Existing 240 million years ago during the Middle Triassic, Brevicaudosaurus was a plump creature that utilized its squat, flat tail for balance and floated leisurely near the bottom of shallow waters, snagging dinner with its imposing set of sharp dagger-like teeth. Details of the discovery were published last week in the Journal of Vertebrate Paleontology.
The rare specimens were unearthed from thin layers of limestone rock in two quarries in southwest China's Fuyuan County, and were investigated by Dr. Qing-Hua Shang from the Institute of Vertebrate Paleontology and Paleoanthropology at the Chinese Academy of Sciences and his Canadian colleagues.
“Our analysis of two well-preserved skeletons reveals a reptile with a broad, pachyostotic body (denser boned) and a very short, flattened tail,” they concluded in the paper. “A long tail can be used to flick through the water, generating thrust, but the new species was probably better suited to hanging out near the bottom in shallow sea, using its short, flattened tail for balance, like an underwater float, allowing it to preserve energy while searching for prey.”
Paleontologists revealed another evolutionary factor that would aid Brevicaudosaurus in its below-the-surface scavenging activity, in the form of thick, long stapes, which are bar-shaped bones located in the middle ear. These attributes were employed for sound transmission, and could have vastly improved the reptile's sense of underwater hearing.

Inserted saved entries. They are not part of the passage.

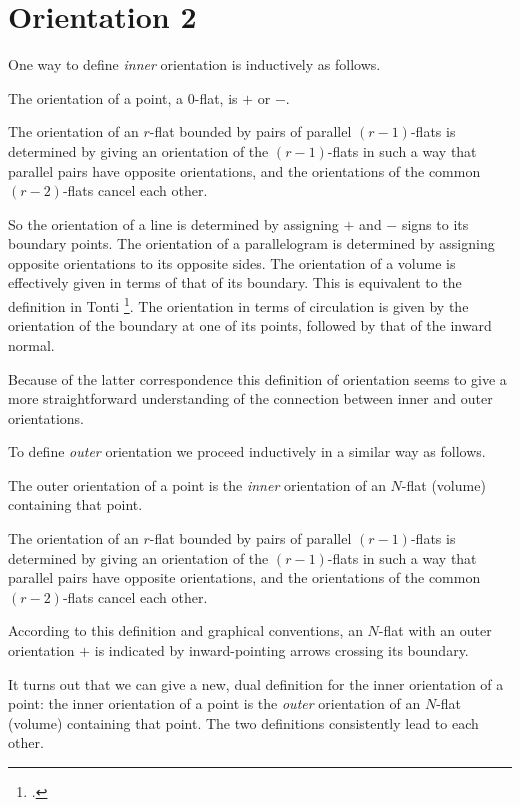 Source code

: \documentclass[\ifafour a4paper,12pt,\else a5paper,10pt,\fi%
onecolumn,oneside,article,%
british%
]{memoir}
\theoremstyle{remark}
\theoremstyle{innote}
\newcommand*{\citep}{\footcites}
\renewcommand*{\|}[1][]{\nonscript\:#1\vert\nonscript\:\mathopen{}}
\newcommand*{\chap}{ch.}%
\begin{document}
\section{Orientation 2}
\label{sec:orientation2}

One way to define \emph{inner} orientation is inductively as follows.

The orientation of a point, a 0-flat, is $+$ or $-$.

The orientation of an $r$-flat bounded by pairs of parallel $(r-1)$-flats
is determined by giving an orientation of the $(r-1)$-flats in such a way
that parallel pairs have opposite orientations, and the orientations of the
common $(r-2)$-flats cancel each other.

So the orientation of a line is determined by assigning $+$ and $-$ signs
to its boundary points. The orientation of a parallelogram is determined by
assigning opposite orientations to its opposite sides. The orientation of a
volume is effectively given in terms of that of its boundary. This is
equivalent to the definition in Tonti \citep[\chap~3]{tonti2013}. The
orientation in terms of circulation is given by the orientation of the
boundary at one of its points, followed by that of the inward normal.

Because of the latter correspondence this definition of orientation seems
to give a more straightforward understanding of the connection between
inner and outer orientations.

\medskip

To define \emph{outer} orientation we proceed inductively in a similar way
as follows.

The outer orientation of a point is the \emph{inner} orientation of an
$N$-flat (volume) containing that point.

The orientation of an $r$-flat bounded by pairs of parallel $(r-1)$-flats
is determined by giving an orientation of the $(r-1)$-flats in such a way
that parallel pairs have opposite orientations, and the orientations of the
common $(r-2)$-flats cancel each other.

According to this definition and graphical conventions, an $N$-flat with an
outer orientation $+$ is indicated by inward-pointing arrows crossing its
boundary.

\medskip

It turns out that we can give a new, dual definition for the inner
orientation of a point: the inner orientation of a point is the
\emph{outer} orientation of an $N$-flat (volume) containing that point. The
two definitions consistently lead to each other.
\end{document}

Dense bones, called pachyostosis, likely allowed it to be neutrally buoyant in shallow waters. Assisted by the flat tail, this would have helped Brevicaudosaurus to float silently underwater, expending minor energy while still staying horizontal. This neutral buoyancy might have even let the toothy predator stroll along the seabed to track down slow-moving meals.
Its highly dense ribs also indicate that the fearsome-looking reptile had a large lung capacity for prolonged survival dives, but would still need to surface for energizing gulps of oxygen inhaled through snout-mounted nostrils.
"Perhaps this small, slow-swimming marine reptile had to be vigilant for large predators as it floated in the shallows, as well as being a predator itself," said co-author Xiao-Chun Wu, a paleobiologist at the Canadian Museum of Nature.